# Rubber grips



## firemanjones (Nov 13, 2011)

I have rubber grips on both my FS's. I have changed from Hoppes to CLP. 
Do the rubber grips stand up to the chemicals or do you all remove them?
I just want these suckers to last.
Thanks.


----------



## dhonda02 (Feb 6, 2012)

I always remove mine, but that's just me.


----------



## denner (Jun 3, 2011)

I'm assuming you have either hogue or pachmayr or like high quality rubber grips. I just replaced my Hougue grips that had been on my 92 for 13 years. So yes, they are pretty much impervious to gun cleaning solutions. I'd suggest using a little soap and water to remove any chemical or oil residue. Oils can make the rubber slippery which I really don't like, but soap and water fixes that. They should easily last over a decade. I shoot and clean my pistols often, so no, I don't take them off for each and every cleaning.


----------



## TedDeBearFrmHell (Jul 1, 2011)

i also own hogue, pachmayr and uncle mikes grips.... even one pair that i bought in 1989. i do not take them off for cleaning unless i am cleaning UNDER them.


----------



## firemanjones (Nov 13, 2011)

That's what I thought ,thanks.

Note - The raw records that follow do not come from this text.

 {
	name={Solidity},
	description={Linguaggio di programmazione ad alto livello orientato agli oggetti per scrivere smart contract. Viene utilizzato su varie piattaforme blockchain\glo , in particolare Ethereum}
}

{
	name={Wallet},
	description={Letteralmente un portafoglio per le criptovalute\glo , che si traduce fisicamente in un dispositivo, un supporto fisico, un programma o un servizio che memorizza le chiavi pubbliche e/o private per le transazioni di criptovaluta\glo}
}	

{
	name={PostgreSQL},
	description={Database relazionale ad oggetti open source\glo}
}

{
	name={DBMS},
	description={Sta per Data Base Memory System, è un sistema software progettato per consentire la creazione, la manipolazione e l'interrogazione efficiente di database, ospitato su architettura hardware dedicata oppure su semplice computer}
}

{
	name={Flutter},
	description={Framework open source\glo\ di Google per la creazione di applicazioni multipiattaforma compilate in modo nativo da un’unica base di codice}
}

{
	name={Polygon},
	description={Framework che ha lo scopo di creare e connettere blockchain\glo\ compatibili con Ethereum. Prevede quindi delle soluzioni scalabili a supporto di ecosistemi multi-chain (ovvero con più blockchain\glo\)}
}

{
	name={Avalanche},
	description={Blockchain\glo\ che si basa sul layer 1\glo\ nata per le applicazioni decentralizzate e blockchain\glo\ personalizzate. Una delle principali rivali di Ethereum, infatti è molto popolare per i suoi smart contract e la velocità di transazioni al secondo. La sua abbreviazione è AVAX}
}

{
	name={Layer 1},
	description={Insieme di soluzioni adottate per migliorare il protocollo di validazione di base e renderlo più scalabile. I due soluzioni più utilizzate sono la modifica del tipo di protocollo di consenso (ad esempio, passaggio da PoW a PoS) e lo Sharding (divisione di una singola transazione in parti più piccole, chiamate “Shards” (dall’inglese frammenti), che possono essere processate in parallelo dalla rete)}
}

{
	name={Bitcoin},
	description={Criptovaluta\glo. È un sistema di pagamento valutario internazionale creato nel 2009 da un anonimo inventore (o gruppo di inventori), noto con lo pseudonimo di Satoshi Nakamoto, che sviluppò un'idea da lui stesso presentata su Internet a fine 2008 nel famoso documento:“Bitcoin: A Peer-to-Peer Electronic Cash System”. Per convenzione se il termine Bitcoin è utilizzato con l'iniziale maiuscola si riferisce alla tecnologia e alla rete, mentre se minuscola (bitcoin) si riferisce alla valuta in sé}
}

They are the replacements for the plastic grips, panels, not the wrap around.


----------



## berettabone (Jan 23, 2012)

I put some grips on my 96, that I got from a guy in N. Carolina.......they are the plastic ones, with the Beretta logo , but he does something to them..the best way I can describe them, is that they look like someone took a tiny woodburning tool, and made tiny indentations in the grips. I know that this is not what he did, but that's what they look like, minus any burning of course. I wanted something a little different than everything else out there, they grip my hand better than the standard grips, they look nice, and for only $15, they do the trick.....


----------



## berettabone (Jan 23, 2012)

If you want to see pictures....beretta forum.....T & S Safety innovations, under classifieds...


----------



## Shipwreck (Jan 26, 2006)

All I use is breakfree CLP. I have hogue grips on all 9 of my 92s.

The oil won't hurt it


----------